Equation 3 is a concise way to combine both the charging power and voltage objectives. The statutory voltage limit is imposed as a soft constraint with a small allowable margin of error of \(\zeta\). In the case study, we set \(V_{lb}\) and \(\zeta\) to 0.95 and 0.01 respectively.

To solve the optimization problem with DRL, we need to define the states, actions, and reward function of the RL agent. Moreover, we employ the stochastic policy gradient approach that enables us to create an RL agent that learns the optimal stochastic policy directly from observations.
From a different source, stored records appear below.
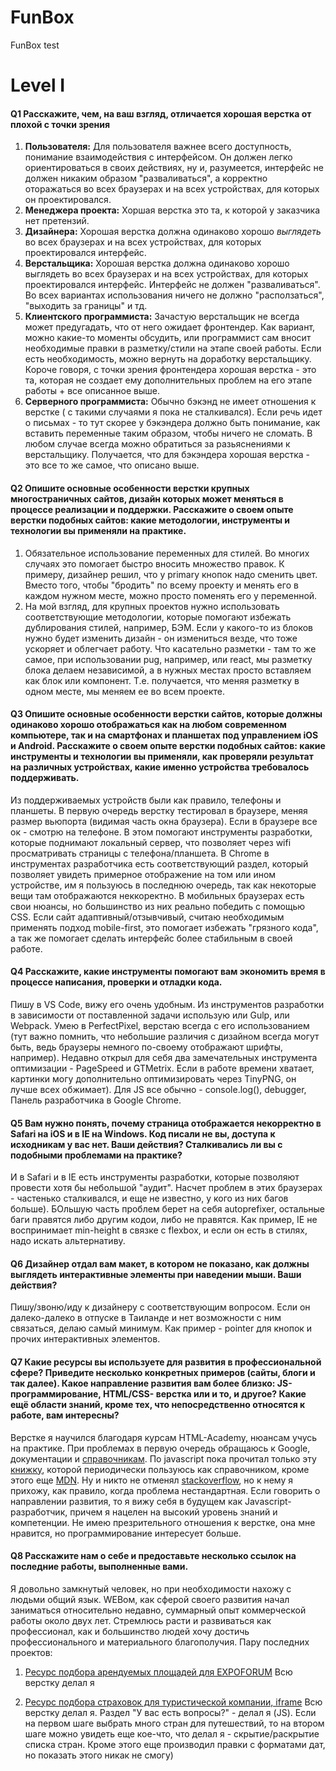 # FunBox
FunBox test


# Level I
#### Q1 Расскажите, чем, на ваш взгляд, отличается хорошая верстка от плохой с точки зрения
1. **Пользователя:** 
  Для пользователя важнее всего доступность, понимание взаимодействия с интерфейсом. Он должен легко ориентироваться в своих действиях, ну и, разумеется, интерфейс не должен никаким образом "разваливаться", а корректно оторажаться во всех браузерах и на всех устройствах, для которых он проектировался.
2. **Менеджера проекта:**
  Хоршая верстка это та, к которой у заказчика нет претензий.
3. **Дизайнера:**
  Хорошая верстка должна одинаково хорошо _выглядеть_ во всех браузерах и на всех устройствах, для которых проектировался интерфейс.
4. **Верстальщика:**
  Хорошая верстка должна одинаково хорошо выглядеть во всех браузерах и на всех устройствах, для которых проектировался интерфейс. Интерфейс не должен "разваливаться". Во всех вариантах использования ничего не должно "расползаться", "выходить за границы" и тд.
5. **Клиентского программиста:**
  Зачастую верстальщик не всегда может предугадать, что от него ожидает фронтендер. Как вариант, можно какие-то моменты обсудить, или программист сам вносит необходимые правки в разметку/стили на этапе своей работы. Если есть необходимость, можно вернуть на доработку верстальщику.
  Короче говоря, с точки зрения фронтендера хорошая верстка - это та, которая не создает ему дополнительных проблем на его этапе работы + все описанное выше.
6. **Серверного программиста:**
  Обычно бэкэнд не имеет отношения к верстке ( с такими случаями я пока не сталкивался). Если речь идет о письмах - то тут скорее у бэкэндера должно быть понимание, как вставить переменные таким образом, чтобы ничего не сломать. В любом случае всегда можно обратиться за разьяснениями к верстальщику.
  Получается, что для бэкэндера хорошая верстка - это все то же самое, что описано выше.


#### Q2 Опишите основные особенности верстки крупных многостраничных сайтов, дизайн которых может меняться в процессе реализации и поддержки. Расскажите о своем опыте верстки подобных сайтов: какие методологии, инструменты и технологии вы применяли на практике.
1. Обязательное использование переменных для стилей. Во многих случаях это помогает быстро вносить множество правок. К примеру, дизайнер решил, что у primary кнопок надо сменить цвет. Вместо того, чтобы "бродить" по всему проекту и менять его в каждом нужном месте, можно просто поменять его у переменной.
2. На мой взгляд, для крупных проектов нужно использовать соответствующие методологии, которые помогают избежать дублирования стилей, например, БЭМ. Если у какого-то из блоков нужно будет изменить дизайн - он измениться везде, что тоже ускоряет и облегчает работу. Что касательно разметки - там то же самое, при использовании pug, например, или react, мы разметку блока делаем независимой, а в нужных местах просто вставляем как блок или компонент. Т.е. получается, что меняя разметку в одном месте, мы меняем ее во всем проекте.

#### Q3 Опишите основные особенности верстки сайтов, которые должны одинаково хорошо отображаться как на любом современном компьютере, так и на смартфонах и планшетах под управлением iOS и Android. Расскажите о своем опыте верстки подобных сайтов: какие инструменты и технологии вы применяли, как проверяли результат на различных устройствах, какие именно устройства требовалось поддерживать.
Из поддерживаемых устройств были как правило, телефоны и планшеты. В первую очередь верстку тестировал в браузере, меняя размер вьюпорта (видимая часть окна браузера). Если в браузере все ок - смотрю на телефоне. В этом помогают инструменты разработки, которые поднимают локальный сервер, что позволяет через wifi просматривать страницы с телефона/планшета. В Chrome в инструментах разработчика есть соответствующий раздел, который позволяет увидеть примерное отображение на том или ином устройстве, им я пользуюсь в последнюю очередь, так как некоторые вещи там отображаются неккоректно. В мобильных браузерах есть свои нюансы, но большинство из них реально победить с помощью CSS.
Если сайт адаптивный/отзывчивый, считаю необходимым применять подход mobile-first, это помогает избежать "грязного кода", а так же помогает сделать интерфейс более стабильным в своей работе.

#### Q4 Расскажите, какие инструменты помогают вам экономить время в процессе написания, проверки и отладки кода.
Пишу в VS Code, вижу его очень удобным. Из инструментов разработки в зависимости от поставленной задачи использую или Gulp, или Webpack. Умею в PerfectPixel, верстаю всегда с его использованием (тут важно помнить, что небольшие различия с дизайном всегда могут быть, ведь браузеры немного по-своему отображают шрифты, например). Недавно открыл для себя два замечательных инструмента оптимизации - PageSpeed и GTMetrix. Если в работе времени хватает, картинки могу дополнительно оптимизировать через TinyPNG, он лучше всех обжимает).
Для JS все обычно - console.log(), debugger, Панель разработчика в Google Chrome.


#### Q5 Вам нужно понять, почему страница отображается некорректно в Safari на iOS и в IE на Windows. Код писали не вы, доступа к исходникам у вас нет. Ваши действия? Сталкивались ли вы с подобными проблемами на практике?
И в Safari и в IE есть инструменты разработки, которые позволяют провести хотя бы небольшой "аудит". Насчет проблем в этих браузерах - частенько сталкивался, и еще не известно, у кого из них багов больше). БОльшую часть проблем берет на себя autoprefixer, остальные баги правятся либо другим кодои, либо не правятся. Как пример, IE не воспринимает min-height в связке с flexbox, и если он есть в стилях, надо искать альтернативу.

#### Q6 Дизайнер отдал вам макет, в котором не показано, как должны выглядеть интерактивные элементы при наведении мыши. Ваши действия?
Пишу/звоню/иду к дизайнеру с соответствующим вопросом. Если он далеко-далеко в отпуске в Таиланде и нет возможности с ним связаться, делаю самый минимум. Как пример - pointer для кнопок и прочих интерактивных элементов.

#### Q7 Какие ресурсы вы используете для развития в профессиональной сфере? Приведите несколько конкретных примеров (сайты, блоги и так далее). Какое направление развития вам более близко: JS-программирование, HTML/CSS- верстка или и то, и другое? Какие ещё области знаний, кроме тех, что непосредственно относятся к работе, вам интересны?
Верстке я научился благодаря курсам HTML-Academy, нюансам учусь на практике. При проблемах в первую очередь обращаюсь к Google, документации и [справочникам](https://webref.ru/). По javascript пока прочитал только эту [книжку](https://learn.javascript.ru/), которой периодически пользуюсь как справочником, кроме этого еще [MDN](https://developer.mozilla.org/ru/docs/Web/JavaScript). Ну и никто не отменял [stackoverflow](https://ru.stackoverflow.com/), но к нему я прихожу, как правило, когда проблема нестандартная.
Если говорить о направлении развития, то я вижу себя в будущем как Javascript-разработчик, причем я нацелен на высокий уровень знаний и компетенции. Не имею презрительного отношения к верстке, она мне нравится, но программирование интересует больше.

#### Q8 Расскажите нам о себе и предоставьте несколько ссылок на последние работы, выполненные вами.
Я довольно замкнутый человек, но при необходимости нахожу с людьми общий язык. WEBом, как сферой своего развития начал заниматься относительно недавно, суммарный опыт коммерческой работы около двух лет. Стремлюсь расти и развиваться как профессионал, как и большинство людей хочу достичь профессионального и материального благополучия.
Пару последних проектов:
1. [Ресурс подбора арендуемых площадей для EXPOFORUM](http://efcatalog-test.dwpr.ru)
Всю верстку делал я

2. [Ресурс подбора страховок для туристической компании, iframe](http://turavins-test.dwpr.ru/travel/results)
Всю верстку делал я. Раздел "У вас есть вопросы?" - делал я (JS). Если на первом шаге выбрать много стран для путешествий, то на втором шаге можно увидеть еще кое-что, что делал я - скрытие/раскрытие списка стран. Кроме этого еще производил правки с форматами дат, но показать этого никак не смогу)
*States* We define two state vectors, one for the critic and another for the actor. The state vector of the actor is a local subset of the state vector available to the critic, which imposes the partial observability condition.

Critic’s state, denoted by \(S_c\), is a discrete-transformed vector of voltage magnitudes (in p.u.) at each load and generator-connected bus. Given the number of load-connected buses is *m*, *n* is the number of generator-connected buses, and *l* is the number of bins, the critic state at time *t* is a vector of the shape \((1, m + n, l)\). We impose partial observability by limiting the actor’s state to the *b* nearest load or generator buses from the charging node, including the charging node itself. Therefore, the actor state is a vector of the shape (1, *b*, *l*)^{Footnote 1}.

Transformation from continuous to a finite discrete domain is a simple but powerful state abstraction that reduces the size of the state space, improves convergence, and improves generalization properties of the model to unseen data. We recommend (Kirk et al. 2021) for more information related to the generalization of DRL models.

*Actions* The agent's policy yields an action at each time-step *t* that regulates the charging power. Therefore, we define the action of the stochastic charging agent as \(\alpha ^{t} = \pi (s^t)\). Clearly, \(\alpha ^{t}\) is a real value in the range [0, 1] that can be represented as a random realization of a beta policy, i.e., \(\alpha ^{t} \sim Beta(a, b)\). In other words, we can write the optimal stochastic policy \(\pi ^\star = Beta(a^\star , b^\star )\) where \(a^\star , b^\star\) are the optimal parameter values of the beta policy.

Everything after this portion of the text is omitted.